Bitlis Eren Üniversitesi İslami İlimler Fakültesi Dekanı Prof. Dr. İsa Yüceer, Cumhurbaşkanının zina konusundaki öz eleştirisini değerlendirerek, batıyı memnun etmek adına haram yollara girilmemesi gerektiğini belirterek, haram ve helallerin kesin olarak belli olduğunu vurguladı.
İnsanın aile hayatını Allah'ın belirlediğini hatırlatan Yüceer, zinaya yaklaşılmaması gerektiği emrine Müslümanların riayet etmesinin elzem olduğunu belirterek, "Yüce Allah bizim hayatımıza müdahale etmiş ve dinini kendi katından göndermiştir. Bu müdahalelerden birisi de bizim aile hayatımız ve özel hayatımızdır. Biz bir medeniyeti temsil ediyoruz. Bu medeniyet İslam Medeniyetidir. Bizim dışımızdakiler ise bu medeniyetten mahrumdurlar. Biz İslam'ı temsil ediyoruz. Öyleyse bu temsilciliğimiz; iş hayatımıza, aile hayatımıza, özel hayatımıza cinsel hayatımıza, her şeyimize müdahale etmektedir. Biz bu müdahaleden razıyız. Allah bize yol göstermiş, yöntem göstermiş ve kitabını göndermiş. Biz de helal ve haramlar açık olarak bellidir. Peygamber ile bize ulaştırılan dinde bu vardır. Helal, açık olarak ortadadır. Haram da açık olarak ortadadır. Biz evlenirken Allah'ın emriyle Peygamberin kavli esasına göre hareket etmekteyiz. Allah kitabından neyi belirtmiş ve Hz. Peygamber de neyi sunmuşsa ona uyarak hareket edeceğiz. Asla bir başkasına benzemek ve başkasını taklit etmek değil, başkasına özenmek değil, Allah'ın kitabında sunduğunu alıp uygulayacağız." dedi.
"Zinaya ve harama götüren yollar için tedbirler almalıyız"

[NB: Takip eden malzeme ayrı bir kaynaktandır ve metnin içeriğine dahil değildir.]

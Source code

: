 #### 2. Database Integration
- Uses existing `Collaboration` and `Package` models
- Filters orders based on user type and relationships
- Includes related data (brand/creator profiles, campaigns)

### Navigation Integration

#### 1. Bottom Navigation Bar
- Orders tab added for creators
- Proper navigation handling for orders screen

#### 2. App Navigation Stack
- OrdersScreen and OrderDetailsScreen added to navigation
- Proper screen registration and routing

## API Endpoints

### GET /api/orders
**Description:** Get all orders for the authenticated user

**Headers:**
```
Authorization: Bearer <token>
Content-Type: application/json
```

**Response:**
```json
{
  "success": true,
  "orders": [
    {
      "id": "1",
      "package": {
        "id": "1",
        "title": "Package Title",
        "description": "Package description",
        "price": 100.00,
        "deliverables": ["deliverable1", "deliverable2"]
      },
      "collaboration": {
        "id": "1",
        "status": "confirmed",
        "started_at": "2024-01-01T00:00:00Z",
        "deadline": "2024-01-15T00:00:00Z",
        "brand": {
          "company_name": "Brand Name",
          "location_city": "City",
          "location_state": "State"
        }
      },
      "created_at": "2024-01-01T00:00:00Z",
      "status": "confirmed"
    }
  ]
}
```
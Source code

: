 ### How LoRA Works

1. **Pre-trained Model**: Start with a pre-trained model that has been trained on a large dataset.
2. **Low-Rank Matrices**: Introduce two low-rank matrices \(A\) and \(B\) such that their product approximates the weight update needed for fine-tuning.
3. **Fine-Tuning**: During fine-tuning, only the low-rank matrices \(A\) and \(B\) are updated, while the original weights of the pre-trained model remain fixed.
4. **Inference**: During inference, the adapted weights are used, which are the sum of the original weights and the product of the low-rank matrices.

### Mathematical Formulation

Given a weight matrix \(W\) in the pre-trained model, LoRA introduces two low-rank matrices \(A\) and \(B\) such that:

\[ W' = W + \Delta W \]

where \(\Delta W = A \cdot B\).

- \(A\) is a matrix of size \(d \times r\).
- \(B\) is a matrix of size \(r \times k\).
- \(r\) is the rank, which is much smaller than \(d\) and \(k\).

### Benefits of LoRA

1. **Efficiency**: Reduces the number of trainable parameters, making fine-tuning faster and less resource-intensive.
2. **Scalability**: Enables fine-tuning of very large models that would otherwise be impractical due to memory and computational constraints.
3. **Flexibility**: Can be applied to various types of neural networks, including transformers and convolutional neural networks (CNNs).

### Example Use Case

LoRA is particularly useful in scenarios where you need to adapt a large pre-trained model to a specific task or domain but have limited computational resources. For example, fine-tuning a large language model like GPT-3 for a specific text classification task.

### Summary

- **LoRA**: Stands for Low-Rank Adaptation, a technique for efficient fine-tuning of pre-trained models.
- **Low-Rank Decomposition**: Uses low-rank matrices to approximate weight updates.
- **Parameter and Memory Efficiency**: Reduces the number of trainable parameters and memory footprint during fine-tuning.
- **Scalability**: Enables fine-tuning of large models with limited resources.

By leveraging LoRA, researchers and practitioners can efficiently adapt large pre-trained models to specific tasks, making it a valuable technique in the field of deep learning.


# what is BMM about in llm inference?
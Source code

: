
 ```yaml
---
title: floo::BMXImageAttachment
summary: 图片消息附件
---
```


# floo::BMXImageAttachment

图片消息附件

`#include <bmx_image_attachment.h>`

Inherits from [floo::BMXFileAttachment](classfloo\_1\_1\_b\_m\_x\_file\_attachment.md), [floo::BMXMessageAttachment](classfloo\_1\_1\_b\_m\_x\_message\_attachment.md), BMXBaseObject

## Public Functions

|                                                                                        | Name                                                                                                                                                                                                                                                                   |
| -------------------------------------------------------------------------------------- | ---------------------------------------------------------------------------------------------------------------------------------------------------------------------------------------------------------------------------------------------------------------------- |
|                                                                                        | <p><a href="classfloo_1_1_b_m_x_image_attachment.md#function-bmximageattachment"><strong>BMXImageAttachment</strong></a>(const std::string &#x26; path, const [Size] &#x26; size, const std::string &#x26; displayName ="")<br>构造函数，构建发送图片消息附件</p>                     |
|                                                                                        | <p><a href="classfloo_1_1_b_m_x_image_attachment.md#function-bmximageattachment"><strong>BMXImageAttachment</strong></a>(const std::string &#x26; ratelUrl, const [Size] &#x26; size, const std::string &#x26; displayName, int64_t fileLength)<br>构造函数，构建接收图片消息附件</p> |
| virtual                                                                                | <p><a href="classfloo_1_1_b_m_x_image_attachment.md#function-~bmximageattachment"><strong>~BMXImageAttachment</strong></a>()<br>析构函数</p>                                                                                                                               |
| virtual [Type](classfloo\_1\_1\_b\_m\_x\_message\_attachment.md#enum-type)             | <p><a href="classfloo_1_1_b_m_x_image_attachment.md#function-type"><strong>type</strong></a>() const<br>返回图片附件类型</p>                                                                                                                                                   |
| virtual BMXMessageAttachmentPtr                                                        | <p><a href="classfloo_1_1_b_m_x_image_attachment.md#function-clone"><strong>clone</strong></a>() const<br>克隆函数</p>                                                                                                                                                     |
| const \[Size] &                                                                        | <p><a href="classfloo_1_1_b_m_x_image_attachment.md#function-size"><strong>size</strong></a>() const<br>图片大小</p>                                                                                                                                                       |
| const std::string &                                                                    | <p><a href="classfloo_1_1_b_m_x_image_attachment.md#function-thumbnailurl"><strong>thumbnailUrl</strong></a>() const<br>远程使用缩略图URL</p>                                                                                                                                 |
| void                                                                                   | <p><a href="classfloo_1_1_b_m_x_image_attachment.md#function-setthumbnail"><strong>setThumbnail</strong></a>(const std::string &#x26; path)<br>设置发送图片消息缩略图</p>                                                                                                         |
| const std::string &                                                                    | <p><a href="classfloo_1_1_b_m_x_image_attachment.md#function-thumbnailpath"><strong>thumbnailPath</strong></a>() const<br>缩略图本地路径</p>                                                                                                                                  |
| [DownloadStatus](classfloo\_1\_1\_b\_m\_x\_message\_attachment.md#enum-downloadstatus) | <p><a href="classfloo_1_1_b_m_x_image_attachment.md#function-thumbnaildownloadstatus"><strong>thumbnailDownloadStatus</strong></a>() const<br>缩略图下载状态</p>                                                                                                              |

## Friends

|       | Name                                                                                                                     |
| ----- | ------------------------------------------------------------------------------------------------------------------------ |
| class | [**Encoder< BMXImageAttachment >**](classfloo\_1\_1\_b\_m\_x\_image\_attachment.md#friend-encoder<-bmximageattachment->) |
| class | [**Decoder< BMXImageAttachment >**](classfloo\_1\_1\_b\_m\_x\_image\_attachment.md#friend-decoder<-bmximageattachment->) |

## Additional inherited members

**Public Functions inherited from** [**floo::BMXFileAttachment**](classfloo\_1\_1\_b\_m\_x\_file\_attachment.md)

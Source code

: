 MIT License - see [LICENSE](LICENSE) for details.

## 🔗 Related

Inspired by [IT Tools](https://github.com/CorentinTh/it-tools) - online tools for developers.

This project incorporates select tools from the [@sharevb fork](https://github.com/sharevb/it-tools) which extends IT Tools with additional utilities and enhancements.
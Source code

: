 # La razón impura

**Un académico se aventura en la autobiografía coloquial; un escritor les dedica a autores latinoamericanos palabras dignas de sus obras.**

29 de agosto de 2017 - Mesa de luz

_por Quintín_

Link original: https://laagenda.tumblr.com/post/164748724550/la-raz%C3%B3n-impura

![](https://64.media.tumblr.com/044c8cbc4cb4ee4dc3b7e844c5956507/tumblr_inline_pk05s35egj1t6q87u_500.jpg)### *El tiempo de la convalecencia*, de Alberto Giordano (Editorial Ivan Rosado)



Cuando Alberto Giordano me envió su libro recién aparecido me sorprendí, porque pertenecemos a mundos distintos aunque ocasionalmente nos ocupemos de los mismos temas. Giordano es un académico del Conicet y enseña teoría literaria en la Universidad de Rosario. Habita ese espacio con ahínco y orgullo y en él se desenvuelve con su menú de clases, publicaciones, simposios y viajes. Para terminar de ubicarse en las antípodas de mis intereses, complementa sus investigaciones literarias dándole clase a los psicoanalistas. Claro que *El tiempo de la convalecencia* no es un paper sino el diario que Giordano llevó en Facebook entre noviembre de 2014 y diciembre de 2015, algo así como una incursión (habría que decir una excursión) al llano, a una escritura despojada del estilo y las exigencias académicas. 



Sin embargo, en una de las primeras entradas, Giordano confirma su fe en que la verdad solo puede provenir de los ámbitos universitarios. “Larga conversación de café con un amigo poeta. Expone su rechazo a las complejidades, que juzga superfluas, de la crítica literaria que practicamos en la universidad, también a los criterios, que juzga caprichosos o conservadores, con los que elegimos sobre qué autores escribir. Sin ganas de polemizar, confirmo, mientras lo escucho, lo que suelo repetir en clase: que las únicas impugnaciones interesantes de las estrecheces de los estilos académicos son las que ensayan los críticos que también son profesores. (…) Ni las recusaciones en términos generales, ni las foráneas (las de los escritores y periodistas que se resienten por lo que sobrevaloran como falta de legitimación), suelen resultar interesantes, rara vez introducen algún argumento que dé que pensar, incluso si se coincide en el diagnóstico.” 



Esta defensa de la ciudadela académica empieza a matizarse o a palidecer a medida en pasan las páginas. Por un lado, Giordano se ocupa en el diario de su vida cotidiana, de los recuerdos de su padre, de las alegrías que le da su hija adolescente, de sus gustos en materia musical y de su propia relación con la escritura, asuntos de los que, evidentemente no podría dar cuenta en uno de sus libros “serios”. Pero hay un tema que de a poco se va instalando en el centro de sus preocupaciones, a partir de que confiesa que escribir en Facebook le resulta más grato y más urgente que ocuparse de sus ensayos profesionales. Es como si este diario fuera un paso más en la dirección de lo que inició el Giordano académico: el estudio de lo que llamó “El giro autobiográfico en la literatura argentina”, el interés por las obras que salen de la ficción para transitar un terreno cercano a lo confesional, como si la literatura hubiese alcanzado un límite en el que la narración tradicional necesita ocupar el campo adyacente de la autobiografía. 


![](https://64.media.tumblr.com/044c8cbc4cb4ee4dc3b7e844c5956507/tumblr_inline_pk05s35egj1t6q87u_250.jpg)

"Zinanın haram olduğu kesindir. Hatta yaklaşmaması emrediliyor." diyen Yüceer, aile hayatının İslami kaidelere uygun kurulması gerektiğini dile getirerek, şunları söyledi: "Öyleyse bunun tedbirleri alınacaktır. Allah neyi emretmişse bunun tamamı bizim hayrımıza ve maslahatımızadır. Bizim ana hedefimiz, her iki alemde kendi maslahatımızı gözetmektir. Bunun da temelinde Allah rızası vardır. Bizim dışımızdakilerin cazip işleri, haram işleri, asla bizi ilgilendirmez. Kendi hayatımızı ayet ve hadislere göre düzenlenmek zorundayız. Biz asla batıyı memnun etmekle mükellef değiliz. Ayet çok açık olarak Yahudi ve Hristiyanların bizden memnun kalmayacağını haber vermektedir. Öyleyse biz batıyı memnun etmek diye bir yola giremeyiz. Biz ayet ve hadislerde açık olarak belirtilen hükümlere uyumalıyız."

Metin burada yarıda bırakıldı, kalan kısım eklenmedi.